[[ AVAILABLE DATA open ]]
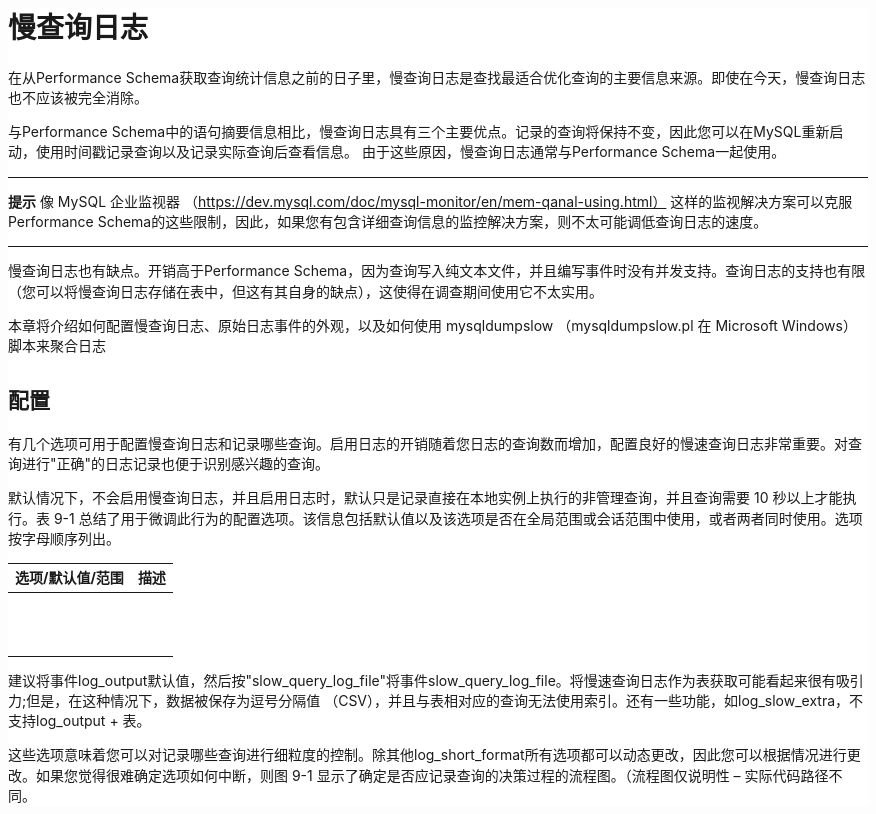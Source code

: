 # 慢查询日志

在从Performance Schema获取查询统计信息之前的日子里，慢查询日志是查找最适合优化查询的主要信息来源。即使在今天，慢查询日志也不应该被完全消除。

与Performance Schema中的语句摘要信息相比，慢查询日志具有三个主要优点。记录的查询将保持不变，因此您可以在MySQL重新启动，使用时间戳记录查询以及记录实际查询后查看信息。 由于这些原因，慢查询日志通常与Performance Schema一起使用。

------

**提示** 像 MySQL 企业监视器 （https://dev.mysql.com/doc/mysql-monitor/en/mem-qanal-using.html） 这样的监视解决方案可以克服Performance Schema的这些限制，因此，如果您有包含详细查询信息的监控解决方案，则不太可能调低查询日志的速度。

------

慢查询日志也有缺点。开销高于Performance Schema，因为查询写入纯文本文件，并且编写事件时没有并发支持。查询日志的支持也有限（您可以将慢查询日志存储在表中，但这有其自身的缺点），这使得在调查期间使用它不太实用。

本章将介绍如何配置慢查询日志、原始日志事件的外观，以及如何使用 mysqldumpslow （mysqldumpslow.pl 在 Microsoft Windows） 脚本来聚合日志

## 配置

有几个选项可用于配置慢查询日志和记录哪些查询。启用日志的开销随着您日志的查询数而增加，配置良好的慢速查询日志非常重要。对查询进行"正确"的日志记录也便于识别感兴趣的查询。

默认情况下，不会启用慢查询日志，并且启用日志时，默认只是记录直接在本地实例上执行的非管理查询，并且查询需要 10 秒以上才能执行。表 9-1 总结了用于微调此行为的配置选项。该信息包括默认值以及该选项是否在全局范围或会话范围中使用，或者两者同时使用。选项按字母顺序列出。

| 选项/默认值/范围 | 描述 |
| ---------------- | ---- |
|                  |      |
|                  |      |
|                  |      |
|                  |      |
|                  |      |
|                  |      |
|                  |      |
|                  |      |
|                  |      |
|                  |      |
|                  |      |
|                  |      |

建议将事件log_output默认值，然后按"slow_query_log_file"将事件slow_query_log_file。将慢速查询日志作为表获取可能看起来很有吸引力;但是，在这种情况下，数据被保存为逗号分隔值 （CSV），并且与表相对应的查询无法使用索引。还有一些功能，如log_slow_extra，不支持log_output + 表。

这些选项意味着您可以对记录哪些查询进行细粒度的控制。除其他log_short_format所有选项都可以动态更改，因此您可以根据情况进行更改。如果您觉得很难确定选项如何中断，则图 9-1 显示了确定是否应记录查询的决策过程的流程图。（流程图仅说明性 – 实际代码路径不同。
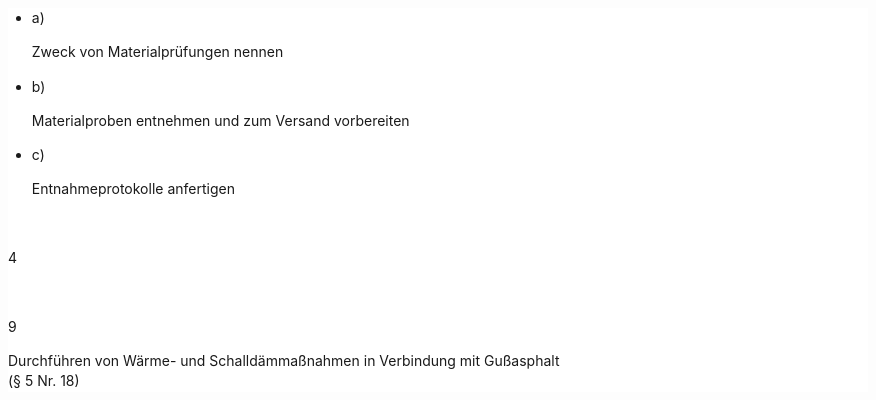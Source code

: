   - a)
    
    <div style="">
    
    Zweck von Materialprüfungen nennen
    
    </div>

  - b)
    
    <div style="">
    
    Materialproben entnehmen und zum Versand vorbereiten
    
    </div>

  - c)
    
    <div style="">
    
    Entnahmeprotokolle anfertigen
    
    </div>

</td>

<td style="border-right: 0.5pt solid ; border-bottom: 0.5pt solid ; " align="center" valign="top" charoff="50">

 

</td>

<td style="border-bottom: 0.5pt solid ; " align="center" valign="middle" charoff="50">

4

</td>

</tr>

<tr>

<td style="border-bottom: 0.5pt solid ; " colspan="5" align="left" valign="top" charoff="50">

 

</td>

</tr>

<tr>

<td style="border-right: 0.5pt solid ; border-bottom: 0.5pt solid ; " align="left" valign="top" charoff="50">

9

</td>

<td style="border-right: 0.5pt solid ; border-bottom: 0.5pt solid ; " align="left" valign="top" charoff="50">

Durchführen von Wärme- und Schalldämmaßnahmen in Verbindung mit
Gußasphalt  
(§ 5 Nr. 18)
[[ AVAILABLE DATA closed ]]
▶ _TASK_
Leaving out the images, return the entries above exactly as they read.

▶ _ANSWER TO THIS EXERCISE_
Source code

: # 慢查询日志

在从Performance Schema获取查询统计信息之前的日子里，慢查询日志是查找最适合优化查询的主要信息来源。即使在今天，慢查询日志也不应该被完全消除。

与Performance Schema中的语句摘要信息相比，慢查询日志具有三个主要优点。记录的查询将保持不变，因此您可以在MySQL重新启动，使用时间戳记录查询以及记录实际查询后查看信息。 由于这些原因，慢查询日志通常与Performance Schema一起使用。

------

**提示** 像 MySQL 企业监视器 （https://dev.mysql.com/doc/mysql-monitor/en/mem-qanal-using.html） 这样的监视解决方案可以克服Performance Schema的这些限制，因此，如果您有包含详细查询信息的监控解决方案，则不太可能调低查询日志的速度。

------

慢查询日志也有缺点。开销高于Performance Schema，因为查询写入纯文本文件，并且编写事件时没有并发支持。查询日志的支持也有限（您可以将慢查询日志存储在表中，但这有其自身的缺点），这使得在调查期间使用它不太实用。

本章将介绍如何配置慢查询日志、原始日志事件的外观，以及如何使用 mysqldumpslow （mysqldumpslow.pl 在 Microsoft Windows） 脚本来聚合日志

## 配置

有几个选项可用于配置慢查询日志和记录哪些查询。启用日志的开销随着您日志的查询数而增加，配置良好的慢速查询日志非常重要。对查询进行"正确"的日志记录也便于识别感兴趣的查询。

默认情况下，不会启用慢查询日志，并且启用日志时，默认只是记录直接在本地实例上执行的非管理查询，并且查询需要 10 秒以上才能执行。表 9-1 总结了用于微调此行为的配置选项。该信息包括默认值以及该选项是否在全局范围或会话范围中使用，或者两者同时使用。选项按字母顺序列出。

| 选项/默认值/范围 | 描述 |
| ---------------- | ---- |
|                  |      |
|                  |      |
|                  |      |
|                  |      |
|                  |      |
|                  |      |
|                  |      |
|                  |      |
|                  |      |
|                  |      |
|                  |      |
|                  |      |

建议将事件log_output默认值，然后按"slow_query_log_file"将事件slow_query_log_file。将慢速查询日志作为表获取可能看起来很有吸引力;但是，在这种情况下，数据被保存为逗号分隔值 （CSV），并且与表相对应的查询无法使用索引。还有一些功能，如log_slow_extra，不支持log_output + 表。

这些选项意味着您可以对记录哪些查询进行细粒度的控制。除其他log_short_format所有选项都可以动态更改，因此您可以根据情况进行更改。如果您觉得很难确定选项如何中断，则图 9-1 显示了确定是否应记录查询的决策过程的流程图。（流程图仅说明性 – 实际代码路径不同。
Source code

:   - a)
    
    <div style="">
    
    Zweck von Materialprüfungen nennen
    
    </div>

  - b)
    
    <div style="">
    
    Materialproben entnehmen und zum Versand vorbereiten
    
    </div>

  - c)
    
    <div style="">
    
    Entnahmeprotokolle anfertigen
    
    </div>

</td>

<td style="border-right: 0.5pt solid ; border-bottom: 0.5pt solid ; " align="center" valign="top" charoff="50">

 

</td>

<td style="border-bottom: 0.5pt solid ; " align="center" valign="middle" charoff="50">

4

</td>

</tr>

<tr>

<td style="border-bottom: 0.5pt solid ; " colspan="5" align="left" valign="top" charoff="50">

 

</td>

</tr>

<tr>

<td style="border-right: 0.5pt solid ; border-bottom: 0.5pt solid ; " align="left" valign="top" charoff="50">

9

</td>

<td style="border-right: 0.5pt solid ; border-bottom: 0.5pt solid ; " align="left" valign="top" charoff="50">

Durchführen von Wärme- und Schalldämmaßnahmen in Verbindung mit
Gußasphalt  
(§ 5 Nr. 18)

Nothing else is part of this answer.